──────── Data supplied ────────
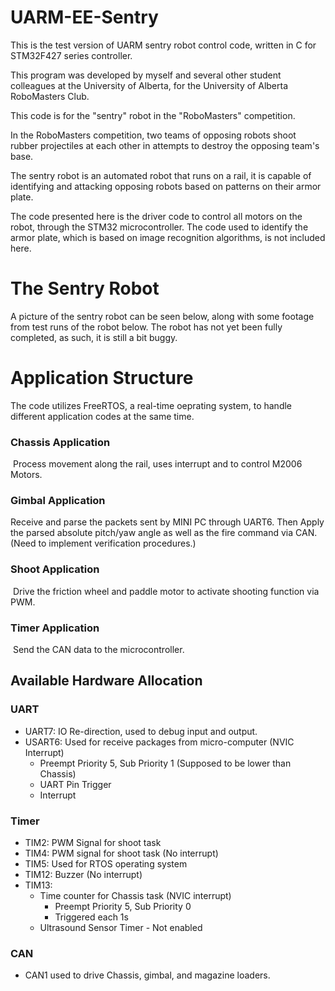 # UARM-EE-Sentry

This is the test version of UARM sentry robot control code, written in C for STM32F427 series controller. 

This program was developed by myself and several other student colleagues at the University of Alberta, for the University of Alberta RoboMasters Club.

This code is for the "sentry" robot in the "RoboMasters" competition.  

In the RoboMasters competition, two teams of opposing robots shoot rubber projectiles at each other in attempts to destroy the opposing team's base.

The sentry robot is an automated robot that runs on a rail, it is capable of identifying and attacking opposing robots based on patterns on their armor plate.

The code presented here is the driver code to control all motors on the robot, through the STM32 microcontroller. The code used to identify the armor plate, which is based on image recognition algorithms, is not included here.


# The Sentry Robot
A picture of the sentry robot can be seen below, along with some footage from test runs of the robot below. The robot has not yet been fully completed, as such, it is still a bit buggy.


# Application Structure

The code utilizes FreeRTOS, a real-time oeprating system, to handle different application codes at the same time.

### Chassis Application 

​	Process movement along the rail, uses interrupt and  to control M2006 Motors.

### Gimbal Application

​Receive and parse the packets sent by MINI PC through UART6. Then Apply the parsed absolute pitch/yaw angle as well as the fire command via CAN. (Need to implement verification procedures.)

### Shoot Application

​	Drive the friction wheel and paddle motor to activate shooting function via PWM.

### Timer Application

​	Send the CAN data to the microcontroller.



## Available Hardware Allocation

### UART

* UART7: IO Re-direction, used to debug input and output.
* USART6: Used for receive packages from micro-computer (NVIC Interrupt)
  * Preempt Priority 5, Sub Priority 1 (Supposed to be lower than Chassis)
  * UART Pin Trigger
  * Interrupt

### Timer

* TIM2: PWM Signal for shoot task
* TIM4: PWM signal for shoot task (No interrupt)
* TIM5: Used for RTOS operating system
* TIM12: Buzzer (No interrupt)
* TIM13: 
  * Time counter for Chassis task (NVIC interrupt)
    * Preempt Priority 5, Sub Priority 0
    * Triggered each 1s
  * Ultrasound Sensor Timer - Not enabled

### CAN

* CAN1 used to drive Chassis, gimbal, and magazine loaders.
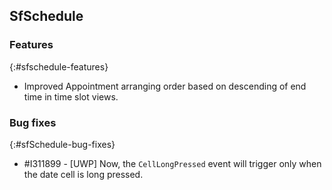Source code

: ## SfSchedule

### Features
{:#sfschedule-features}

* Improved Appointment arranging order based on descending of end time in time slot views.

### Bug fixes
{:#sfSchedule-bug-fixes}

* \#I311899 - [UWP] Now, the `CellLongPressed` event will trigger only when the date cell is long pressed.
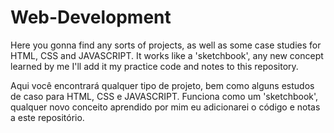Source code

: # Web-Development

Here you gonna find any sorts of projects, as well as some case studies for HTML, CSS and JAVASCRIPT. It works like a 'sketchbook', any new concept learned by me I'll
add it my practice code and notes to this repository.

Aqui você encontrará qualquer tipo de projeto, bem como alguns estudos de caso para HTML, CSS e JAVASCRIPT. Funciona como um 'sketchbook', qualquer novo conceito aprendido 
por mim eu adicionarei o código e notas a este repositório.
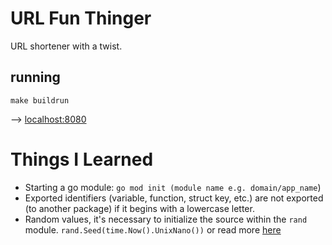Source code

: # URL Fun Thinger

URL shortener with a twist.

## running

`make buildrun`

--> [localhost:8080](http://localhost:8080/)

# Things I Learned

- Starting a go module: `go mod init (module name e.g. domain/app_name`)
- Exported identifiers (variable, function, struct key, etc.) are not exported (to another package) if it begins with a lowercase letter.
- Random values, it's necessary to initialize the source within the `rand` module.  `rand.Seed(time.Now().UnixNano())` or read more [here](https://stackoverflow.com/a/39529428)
────────
──────── Data supplied ────────
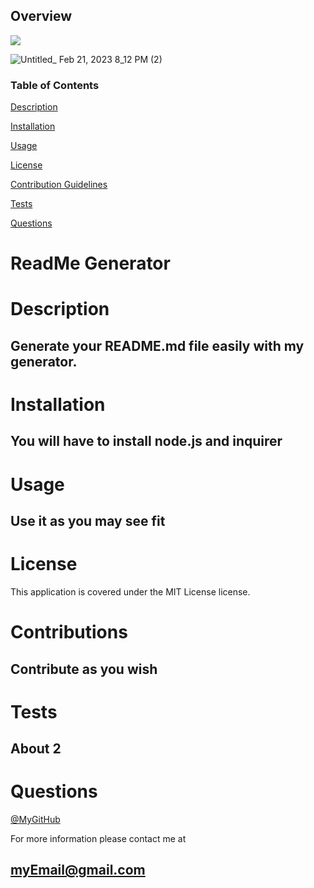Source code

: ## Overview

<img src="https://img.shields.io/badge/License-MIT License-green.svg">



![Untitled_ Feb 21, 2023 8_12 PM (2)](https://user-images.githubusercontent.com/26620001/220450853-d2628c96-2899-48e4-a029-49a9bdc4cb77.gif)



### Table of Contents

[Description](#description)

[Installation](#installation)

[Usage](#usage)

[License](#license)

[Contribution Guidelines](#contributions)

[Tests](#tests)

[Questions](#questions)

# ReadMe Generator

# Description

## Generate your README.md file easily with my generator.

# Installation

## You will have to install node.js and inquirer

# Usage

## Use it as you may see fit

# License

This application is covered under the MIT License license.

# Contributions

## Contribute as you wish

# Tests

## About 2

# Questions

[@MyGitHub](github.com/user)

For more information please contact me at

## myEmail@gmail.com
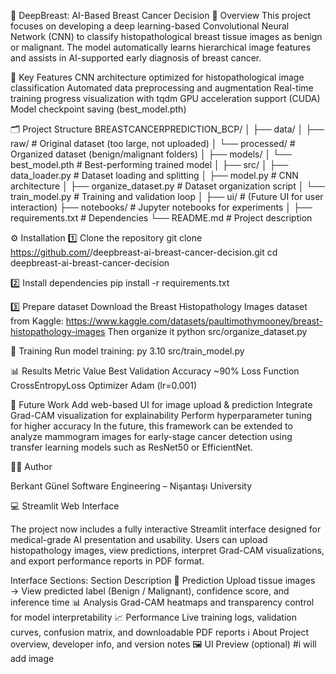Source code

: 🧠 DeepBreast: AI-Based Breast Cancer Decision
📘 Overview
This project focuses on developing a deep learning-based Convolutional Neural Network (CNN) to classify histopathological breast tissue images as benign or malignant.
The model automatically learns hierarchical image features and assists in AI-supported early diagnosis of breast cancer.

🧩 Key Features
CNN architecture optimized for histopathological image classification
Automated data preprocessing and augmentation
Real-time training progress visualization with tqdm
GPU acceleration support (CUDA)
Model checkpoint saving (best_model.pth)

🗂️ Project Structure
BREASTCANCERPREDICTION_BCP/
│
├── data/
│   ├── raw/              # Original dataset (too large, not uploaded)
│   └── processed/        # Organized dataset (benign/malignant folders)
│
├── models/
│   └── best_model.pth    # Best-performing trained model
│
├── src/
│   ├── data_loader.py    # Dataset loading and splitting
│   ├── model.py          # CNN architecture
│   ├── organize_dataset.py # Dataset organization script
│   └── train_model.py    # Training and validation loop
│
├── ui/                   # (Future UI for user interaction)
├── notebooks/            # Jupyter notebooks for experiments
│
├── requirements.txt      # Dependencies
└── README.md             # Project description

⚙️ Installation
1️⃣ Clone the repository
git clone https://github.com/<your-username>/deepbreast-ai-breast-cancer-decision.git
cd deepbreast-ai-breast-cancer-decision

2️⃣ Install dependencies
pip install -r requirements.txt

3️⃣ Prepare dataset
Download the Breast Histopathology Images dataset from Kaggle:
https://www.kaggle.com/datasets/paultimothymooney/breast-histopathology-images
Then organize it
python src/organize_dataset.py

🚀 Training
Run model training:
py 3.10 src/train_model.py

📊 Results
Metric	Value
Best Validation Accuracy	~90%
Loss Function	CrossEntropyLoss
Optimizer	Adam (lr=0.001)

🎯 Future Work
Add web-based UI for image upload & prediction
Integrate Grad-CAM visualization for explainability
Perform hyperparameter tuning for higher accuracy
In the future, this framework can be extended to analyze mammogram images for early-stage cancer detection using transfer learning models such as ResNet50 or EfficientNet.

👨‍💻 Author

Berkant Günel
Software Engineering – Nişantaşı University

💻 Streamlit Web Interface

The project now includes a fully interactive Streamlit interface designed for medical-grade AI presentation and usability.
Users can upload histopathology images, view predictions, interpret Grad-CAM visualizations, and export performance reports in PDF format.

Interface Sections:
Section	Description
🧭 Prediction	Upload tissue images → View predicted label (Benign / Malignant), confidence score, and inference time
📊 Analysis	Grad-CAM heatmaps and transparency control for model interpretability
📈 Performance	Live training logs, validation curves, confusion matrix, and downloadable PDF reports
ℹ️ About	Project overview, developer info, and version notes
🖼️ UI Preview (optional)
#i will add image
────────
• [Task brief]:
In the records above, locate the lines holding the word "robots". Copy each of them.

• [Solution for this problem]:
In the RoboMasters competition, two teams of opposing robots shoot rubber projectiles at each other in attempts to destroy the opposing team's base.
The sentry robot is an automated robot that runs on a rail, it is capable of identifying and attacking opposing robots based on patterns on their armor plate.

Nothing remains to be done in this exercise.